I’ve written before about one of the great Nerdly Hobbies from my youth: Model Rocketry.

Apparently, I’m not the only nerd out there... because the infamous Yabu loves his rockets, too. So much so that he brought a pile of rocket-launchy supplies to the recent Hysterics at Eric’s.

Rockets!

There’s something magical about the combination of rocket-powered projectiles and half-drunken bloggers that sets the blood a-tingle. And Eric has the perfect location, with no nearby trees or obstacles that might interfere with recovery. Not.

We’ve indulged our Rocket Jones at earlier gatherings, most notably three years ago. But this year’s flights were exceptional. We made five successful recoveries out of seven launches, leaving two rockets to decompose slowly in the woods that surround the Straight White Compound. And every flight was picture-perfect, with the recovery systems deploying exactly as designed.

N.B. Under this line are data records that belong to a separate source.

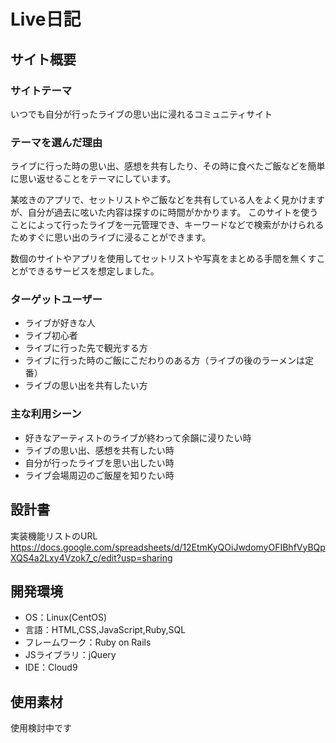 # Live日記


## サイト概要
### サイトテーマ
いつでも自分が行ったライブの思い出に浸れるコミュニティサイト


### テーマを選んだ理由
ライブに行った時の思い出、感想を共有したり、その時に食べたご飯などを簡単に思い返せることをテーマにしています。

某呟きのアプリで、セットリストやご飯などを共有している人をよく見かけますが、自分が過去に呟いた内容は探すのに時間がかかります。
このサイトを使うことによって行ったライブを一元管理でき、キーワードなどで検索がかけられるためすぐに思い出のライブに浸ることができます。

数個のサイトやアプリを使用してセットリストや写真をまとめる手間を無くすことができるサービスを想定しました。


### ターゲットユーザー
- ライブが好きな人
- ライブ初心者
- ライブに行った先で観光する方
- ライブに行った時のご飯にこだわりのある方（ライブの後のラーメンは定番）
- ライブの思い出を共有したい方


### 主な利用シーン
- 好きなアーティストのライブが終わって余韻に浸りたい時
- ライブの思い出、感想を共有したい時
- 自分が行ったライブを思い出したい時
- ライブ会場周辺のご飯屋を知りたい時


## 設計書

実装機能リストのURL
https://docs.google.com/spreadsheets/d/12EtmKyQOiJwdomyOFIBhfVyBQpXQS4a2Lxy4Vzok7_c/edit?usp=sharing


## 開発環境
- OS：Linux(CentOS)
- 言語：HTML,CSS,JavaScript,Ruby,SQL
- フレームワーク：Ruby on Rails
- JSライブラリ：jQuery
- IDE：Cloud9

## 使用素材
使用検討中です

Controlled DescentSpeaking of recovery systems, we managed to steal a march on the model rocketry industry by inventing a totally new method... something that does not involve the conventional techniques of induced instability, parachutes, streamers, or gyroscopic motion - all long-established techniques of ensuring a rocket’s safe and undamaged return to earth.

I’m proud to introduce the Inflatable Ovine Recovery System (IORS).

Here’s how it works:

A helium-filled IORS (a spare unit is visible in the photograph below) is attached to a ground-based tether and released to an altitude equal to the expected maximum altitude of the flight.

The rocket is launched, using standard electrical ignition protocol.

Love-Sheep and Rockets
Launch using standard electrical ignition, with spare IORS to right. [Photo courtesy of Teresa of Technicalities]

Activation of the ejection charge causes the rocket to dock with the IORS, in the special Docking Receptacle provided. The tether is then reeled in for a successful recovery.

I’ve posted a post-launch image below the fold to illustrate the configuration of the rocket and IORS after a successful recovery. The world of model rocketry will never be the same!

IORS
Post-deployment photograph of model rocket with Inflatable Ovine Recovery System (IORS), illustrating successful docking configuration.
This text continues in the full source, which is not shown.